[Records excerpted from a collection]
══════════

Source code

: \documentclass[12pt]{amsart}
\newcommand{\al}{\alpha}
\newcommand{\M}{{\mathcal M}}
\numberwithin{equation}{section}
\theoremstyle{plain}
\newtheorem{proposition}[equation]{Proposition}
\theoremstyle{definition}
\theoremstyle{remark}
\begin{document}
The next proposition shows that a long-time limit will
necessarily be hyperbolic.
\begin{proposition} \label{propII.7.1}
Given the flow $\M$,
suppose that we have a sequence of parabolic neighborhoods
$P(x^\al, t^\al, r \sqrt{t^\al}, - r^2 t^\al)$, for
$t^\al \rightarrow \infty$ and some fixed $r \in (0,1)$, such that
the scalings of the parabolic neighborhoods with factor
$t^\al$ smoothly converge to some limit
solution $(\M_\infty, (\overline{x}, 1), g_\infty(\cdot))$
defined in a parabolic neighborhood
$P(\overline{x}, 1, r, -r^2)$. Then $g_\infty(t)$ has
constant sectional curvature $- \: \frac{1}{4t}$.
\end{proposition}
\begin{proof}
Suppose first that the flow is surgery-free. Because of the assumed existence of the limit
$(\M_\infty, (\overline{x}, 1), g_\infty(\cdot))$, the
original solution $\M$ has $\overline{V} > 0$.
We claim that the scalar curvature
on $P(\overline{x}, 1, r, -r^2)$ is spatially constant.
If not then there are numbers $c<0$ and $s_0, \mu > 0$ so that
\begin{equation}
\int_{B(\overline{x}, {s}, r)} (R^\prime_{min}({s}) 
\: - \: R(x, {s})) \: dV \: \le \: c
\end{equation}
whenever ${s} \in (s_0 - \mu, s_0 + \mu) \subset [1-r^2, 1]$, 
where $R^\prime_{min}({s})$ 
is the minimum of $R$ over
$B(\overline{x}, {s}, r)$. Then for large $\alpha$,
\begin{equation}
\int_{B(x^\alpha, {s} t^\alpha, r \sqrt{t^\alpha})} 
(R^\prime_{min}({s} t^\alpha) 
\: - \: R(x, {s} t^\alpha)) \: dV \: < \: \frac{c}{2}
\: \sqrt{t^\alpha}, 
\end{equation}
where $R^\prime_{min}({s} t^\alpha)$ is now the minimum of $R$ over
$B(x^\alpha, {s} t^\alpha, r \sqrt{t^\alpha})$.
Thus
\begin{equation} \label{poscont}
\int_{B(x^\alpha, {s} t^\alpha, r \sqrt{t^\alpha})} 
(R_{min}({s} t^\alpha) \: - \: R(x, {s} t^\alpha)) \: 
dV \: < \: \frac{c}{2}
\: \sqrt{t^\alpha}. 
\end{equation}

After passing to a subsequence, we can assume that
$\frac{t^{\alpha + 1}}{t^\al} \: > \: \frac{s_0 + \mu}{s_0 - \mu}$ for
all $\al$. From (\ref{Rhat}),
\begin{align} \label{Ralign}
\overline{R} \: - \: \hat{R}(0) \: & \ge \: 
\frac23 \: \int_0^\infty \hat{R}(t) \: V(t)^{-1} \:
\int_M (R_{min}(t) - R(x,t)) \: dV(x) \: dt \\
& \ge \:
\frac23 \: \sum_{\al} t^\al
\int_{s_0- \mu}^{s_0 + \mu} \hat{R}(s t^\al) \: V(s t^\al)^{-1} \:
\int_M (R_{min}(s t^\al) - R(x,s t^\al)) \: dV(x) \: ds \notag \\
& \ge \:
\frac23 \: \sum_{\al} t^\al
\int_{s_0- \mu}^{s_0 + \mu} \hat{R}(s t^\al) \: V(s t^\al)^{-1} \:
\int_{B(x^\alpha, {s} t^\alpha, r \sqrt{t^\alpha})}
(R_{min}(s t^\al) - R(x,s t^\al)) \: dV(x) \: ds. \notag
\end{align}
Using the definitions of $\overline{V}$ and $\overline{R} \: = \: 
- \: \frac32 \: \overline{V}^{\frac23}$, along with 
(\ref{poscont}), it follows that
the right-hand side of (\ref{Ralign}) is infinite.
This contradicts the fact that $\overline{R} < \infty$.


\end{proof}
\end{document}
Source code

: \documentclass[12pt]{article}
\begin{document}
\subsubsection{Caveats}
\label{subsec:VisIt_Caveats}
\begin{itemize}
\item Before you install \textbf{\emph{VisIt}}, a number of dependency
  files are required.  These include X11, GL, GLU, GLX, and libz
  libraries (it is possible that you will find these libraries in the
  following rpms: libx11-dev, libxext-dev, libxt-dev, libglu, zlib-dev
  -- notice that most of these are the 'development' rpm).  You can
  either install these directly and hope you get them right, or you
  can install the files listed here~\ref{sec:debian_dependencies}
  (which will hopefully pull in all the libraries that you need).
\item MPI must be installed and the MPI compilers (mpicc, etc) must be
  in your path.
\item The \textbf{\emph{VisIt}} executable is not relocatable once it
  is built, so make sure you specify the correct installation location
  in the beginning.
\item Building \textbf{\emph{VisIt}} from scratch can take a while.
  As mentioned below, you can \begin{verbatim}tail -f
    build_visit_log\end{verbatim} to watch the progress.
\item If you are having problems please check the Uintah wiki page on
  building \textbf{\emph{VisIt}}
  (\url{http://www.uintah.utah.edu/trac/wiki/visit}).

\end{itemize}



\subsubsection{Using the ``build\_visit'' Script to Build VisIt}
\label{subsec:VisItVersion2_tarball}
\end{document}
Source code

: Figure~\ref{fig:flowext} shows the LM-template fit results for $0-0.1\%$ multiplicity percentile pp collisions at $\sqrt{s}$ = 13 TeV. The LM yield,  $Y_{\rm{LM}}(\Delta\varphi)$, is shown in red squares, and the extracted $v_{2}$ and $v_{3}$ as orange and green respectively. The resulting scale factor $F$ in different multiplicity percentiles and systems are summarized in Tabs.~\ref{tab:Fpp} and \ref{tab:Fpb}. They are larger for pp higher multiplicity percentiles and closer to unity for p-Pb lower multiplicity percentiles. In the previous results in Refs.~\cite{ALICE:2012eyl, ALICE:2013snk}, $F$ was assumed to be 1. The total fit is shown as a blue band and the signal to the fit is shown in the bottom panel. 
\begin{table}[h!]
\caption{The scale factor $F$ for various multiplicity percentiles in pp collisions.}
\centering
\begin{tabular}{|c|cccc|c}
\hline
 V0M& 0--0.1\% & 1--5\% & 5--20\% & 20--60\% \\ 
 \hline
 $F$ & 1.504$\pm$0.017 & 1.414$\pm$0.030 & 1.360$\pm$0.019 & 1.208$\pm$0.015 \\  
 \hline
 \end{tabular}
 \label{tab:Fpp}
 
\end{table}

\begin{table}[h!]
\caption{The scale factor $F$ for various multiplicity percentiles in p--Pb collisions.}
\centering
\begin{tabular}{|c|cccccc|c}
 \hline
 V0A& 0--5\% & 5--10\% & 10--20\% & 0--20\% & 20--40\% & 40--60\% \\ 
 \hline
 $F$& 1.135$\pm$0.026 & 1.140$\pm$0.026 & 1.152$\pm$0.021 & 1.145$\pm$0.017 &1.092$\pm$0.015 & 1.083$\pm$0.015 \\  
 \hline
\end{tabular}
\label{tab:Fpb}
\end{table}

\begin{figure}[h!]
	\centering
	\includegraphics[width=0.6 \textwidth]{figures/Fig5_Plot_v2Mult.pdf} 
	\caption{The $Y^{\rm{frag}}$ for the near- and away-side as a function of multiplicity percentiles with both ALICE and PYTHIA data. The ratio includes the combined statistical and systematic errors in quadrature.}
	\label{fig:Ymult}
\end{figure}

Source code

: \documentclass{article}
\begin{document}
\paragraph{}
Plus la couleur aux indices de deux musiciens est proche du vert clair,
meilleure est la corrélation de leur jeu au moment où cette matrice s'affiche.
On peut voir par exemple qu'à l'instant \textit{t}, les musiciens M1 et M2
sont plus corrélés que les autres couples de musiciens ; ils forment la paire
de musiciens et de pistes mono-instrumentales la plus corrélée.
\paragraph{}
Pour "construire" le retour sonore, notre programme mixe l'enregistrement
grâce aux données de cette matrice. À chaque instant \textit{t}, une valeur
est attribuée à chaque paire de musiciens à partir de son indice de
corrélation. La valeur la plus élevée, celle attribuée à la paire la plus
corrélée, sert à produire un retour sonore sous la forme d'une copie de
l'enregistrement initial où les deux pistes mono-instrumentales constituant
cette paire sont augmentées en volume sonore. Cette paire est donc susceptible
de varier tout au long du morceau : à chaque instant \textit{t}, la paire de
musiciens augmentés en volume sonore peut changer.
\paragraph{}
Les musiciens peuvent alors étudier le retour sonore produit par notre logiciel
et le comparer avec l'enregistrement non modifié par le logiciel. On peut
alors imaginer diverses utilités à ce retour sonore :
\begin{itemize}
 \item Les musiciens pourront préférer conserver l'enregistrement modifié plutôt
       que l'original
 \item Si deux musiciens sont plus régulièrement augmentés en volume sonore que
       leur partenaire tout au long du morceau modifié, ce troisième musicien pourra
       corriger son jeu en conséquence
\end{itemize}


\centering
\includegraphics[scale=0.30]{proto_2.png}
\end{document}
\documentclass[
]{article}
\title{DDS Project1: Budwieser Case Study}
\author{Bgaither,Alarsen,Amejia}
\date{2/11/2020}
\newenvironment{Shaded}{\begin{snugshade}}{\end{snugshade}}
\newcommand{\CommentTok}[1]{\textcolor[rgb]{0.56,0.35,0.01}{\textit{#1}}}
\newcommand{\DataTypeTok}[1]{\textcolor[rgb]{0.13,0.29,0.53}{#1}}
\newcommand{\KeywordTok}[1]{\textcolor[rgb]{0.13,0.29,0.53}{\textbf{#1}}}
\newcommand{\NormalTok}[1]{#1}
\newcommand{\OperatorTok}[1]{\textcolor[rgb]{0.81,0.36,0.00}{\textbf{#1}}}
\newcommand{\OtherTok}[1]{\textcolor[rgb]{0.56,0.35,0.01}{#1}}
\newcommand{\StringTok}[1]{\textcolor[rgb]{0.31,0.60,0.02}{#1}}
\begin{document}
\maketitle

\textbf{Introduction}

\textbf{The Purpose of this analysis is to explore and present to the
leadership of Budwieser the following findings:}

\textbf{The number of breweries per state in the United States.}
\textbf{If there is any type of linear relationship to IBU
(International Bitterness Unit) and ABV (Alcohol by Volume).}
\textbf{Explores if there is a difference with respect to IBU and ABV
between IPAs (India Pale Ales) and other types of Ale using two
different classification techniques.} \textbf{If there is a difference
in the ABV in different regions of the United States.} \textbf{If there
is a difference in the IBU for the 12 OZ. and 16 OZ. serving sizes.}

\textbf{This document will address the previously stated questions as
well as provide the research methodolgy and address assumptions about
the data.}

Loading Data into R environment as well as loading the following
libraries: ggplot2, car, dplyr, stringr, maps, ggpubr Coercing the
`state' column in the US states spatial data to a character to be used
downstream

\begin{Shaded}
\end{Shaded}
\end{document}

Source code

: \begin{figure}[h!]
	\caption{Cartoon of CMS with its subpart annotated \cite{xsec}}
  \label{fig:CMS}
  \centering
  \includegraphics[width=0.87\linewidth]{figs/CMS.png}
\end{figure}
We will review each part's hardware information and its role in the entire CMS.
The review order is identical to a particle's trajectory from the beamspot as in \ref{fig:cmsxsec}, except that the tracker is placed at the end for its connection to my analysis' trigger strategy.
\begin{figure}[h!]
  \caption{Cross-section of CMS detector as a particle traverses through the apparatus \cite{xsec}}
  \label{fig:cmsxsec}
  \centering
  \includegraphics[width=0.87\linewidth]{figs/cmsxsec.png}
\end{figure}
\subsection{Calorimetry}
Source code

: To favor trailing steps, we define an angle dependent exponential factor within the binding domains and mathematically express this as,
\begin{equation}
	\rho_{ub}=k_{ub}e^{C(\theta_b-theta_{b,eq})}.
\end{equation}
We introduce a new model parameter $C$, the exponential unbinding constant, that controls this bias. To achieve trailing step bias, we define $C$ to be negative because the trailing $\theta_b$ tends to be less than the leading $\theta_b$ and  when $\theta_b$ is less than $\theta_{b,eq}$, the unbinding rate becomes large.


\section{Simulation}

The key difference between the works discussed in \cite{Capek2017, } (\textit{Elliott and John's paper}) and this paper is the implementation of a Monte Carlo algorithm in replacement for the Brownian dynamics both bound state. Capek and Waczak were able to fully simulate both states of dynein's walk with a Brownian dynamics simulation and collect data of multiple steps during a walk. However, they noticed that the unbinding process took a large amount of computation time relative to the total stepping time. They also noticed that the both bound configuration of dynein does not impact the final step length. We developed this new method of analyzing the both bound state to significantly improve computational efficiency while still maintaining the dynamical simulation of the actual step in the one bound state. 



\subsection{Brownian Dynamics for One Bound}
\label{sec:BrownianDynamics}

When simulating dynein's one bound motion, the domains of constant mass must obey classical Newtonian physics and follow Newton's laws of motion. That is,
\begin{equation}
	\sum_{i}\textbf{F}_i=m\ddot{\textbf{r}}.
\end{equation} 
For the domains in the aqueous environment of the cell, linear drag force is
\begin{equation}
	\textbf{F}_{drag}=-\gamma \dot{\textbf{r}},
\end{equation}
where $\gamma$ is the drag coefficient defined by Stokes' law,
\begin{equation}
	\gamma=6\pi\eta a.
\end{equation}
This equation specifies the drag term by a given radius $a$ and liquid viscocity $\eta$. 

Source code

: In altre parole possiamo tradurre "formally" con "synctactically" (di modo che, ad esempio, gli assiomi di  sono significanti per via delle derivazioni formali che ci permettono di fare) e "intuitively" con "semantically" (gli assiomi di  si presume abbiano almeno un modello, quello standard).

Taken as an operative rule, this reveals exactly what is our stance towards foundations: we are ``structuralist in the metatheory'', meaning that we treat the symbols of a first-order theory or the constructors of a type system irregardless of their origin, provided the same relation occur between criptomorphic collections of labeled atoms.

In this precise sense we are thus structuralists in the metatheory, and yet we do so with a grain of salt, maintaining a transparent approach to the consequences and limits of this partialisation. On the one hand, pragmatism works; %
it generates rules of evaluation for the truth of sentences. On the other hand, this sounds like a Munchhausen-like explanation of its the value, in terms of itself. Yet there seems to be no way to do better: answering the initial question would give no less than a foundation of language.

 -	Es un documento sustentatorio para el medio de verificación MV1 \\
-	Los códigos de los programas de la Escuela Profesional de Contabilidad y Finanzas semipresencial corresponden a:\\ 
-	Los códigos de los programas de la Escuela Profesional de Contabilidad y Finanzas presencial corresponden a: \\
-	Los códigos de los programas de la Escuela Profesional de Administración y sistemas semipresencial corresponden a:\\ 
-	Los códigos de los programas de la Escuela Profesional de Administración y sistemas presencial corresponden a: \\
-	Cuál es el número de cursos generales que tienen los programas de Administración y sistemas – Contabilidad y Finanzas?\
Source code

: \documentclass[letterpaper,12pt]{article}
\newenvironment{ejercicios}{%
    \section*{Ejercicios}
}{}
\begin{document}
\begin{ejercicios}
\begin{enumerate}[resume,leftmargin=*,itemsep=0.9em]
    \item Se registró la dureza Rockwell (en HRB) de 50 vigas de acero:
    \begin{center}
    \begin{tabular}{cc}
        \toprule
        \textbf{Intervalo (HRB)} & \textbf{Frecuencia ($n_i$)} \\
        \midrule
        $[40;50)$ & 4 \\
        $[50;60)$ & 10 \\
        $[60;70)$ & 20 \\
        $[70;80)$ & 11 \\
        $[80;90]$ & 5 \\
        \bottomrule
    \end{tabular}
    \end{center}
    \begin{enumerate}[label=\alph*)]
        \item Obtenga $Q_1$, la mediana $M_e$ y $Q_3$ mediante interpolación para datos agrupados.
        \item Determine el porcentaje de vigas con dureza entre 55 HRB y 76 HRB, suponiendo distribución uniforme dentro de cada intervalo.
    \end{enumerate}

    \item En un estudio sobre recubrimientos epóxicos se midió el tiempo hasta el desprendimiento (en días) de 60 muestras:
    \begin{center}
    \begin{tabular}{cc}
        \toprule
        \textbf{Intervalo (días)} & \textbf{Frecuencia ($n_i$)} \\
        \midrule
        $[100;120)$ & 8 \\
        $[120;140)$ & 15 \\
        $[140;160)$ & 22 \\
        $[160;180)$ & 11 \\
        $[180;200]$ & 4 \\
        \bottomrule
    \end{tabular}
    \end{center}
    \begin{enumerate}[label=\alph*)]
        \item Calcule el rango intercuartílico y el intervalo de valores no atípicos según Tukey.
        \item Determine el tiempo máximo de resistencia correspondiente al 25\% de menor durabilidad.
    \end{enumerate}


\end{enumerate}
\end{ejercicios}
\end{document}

══════════

Action item — Check every line of the entries above, and copy those that carry the string "matrice".

Your response —
meilleure est la corrélation de leur jeu au moment où cette matrice s'affiche.
grâce aux données de cette matrice. À chaque instant \textit{t}, une valeur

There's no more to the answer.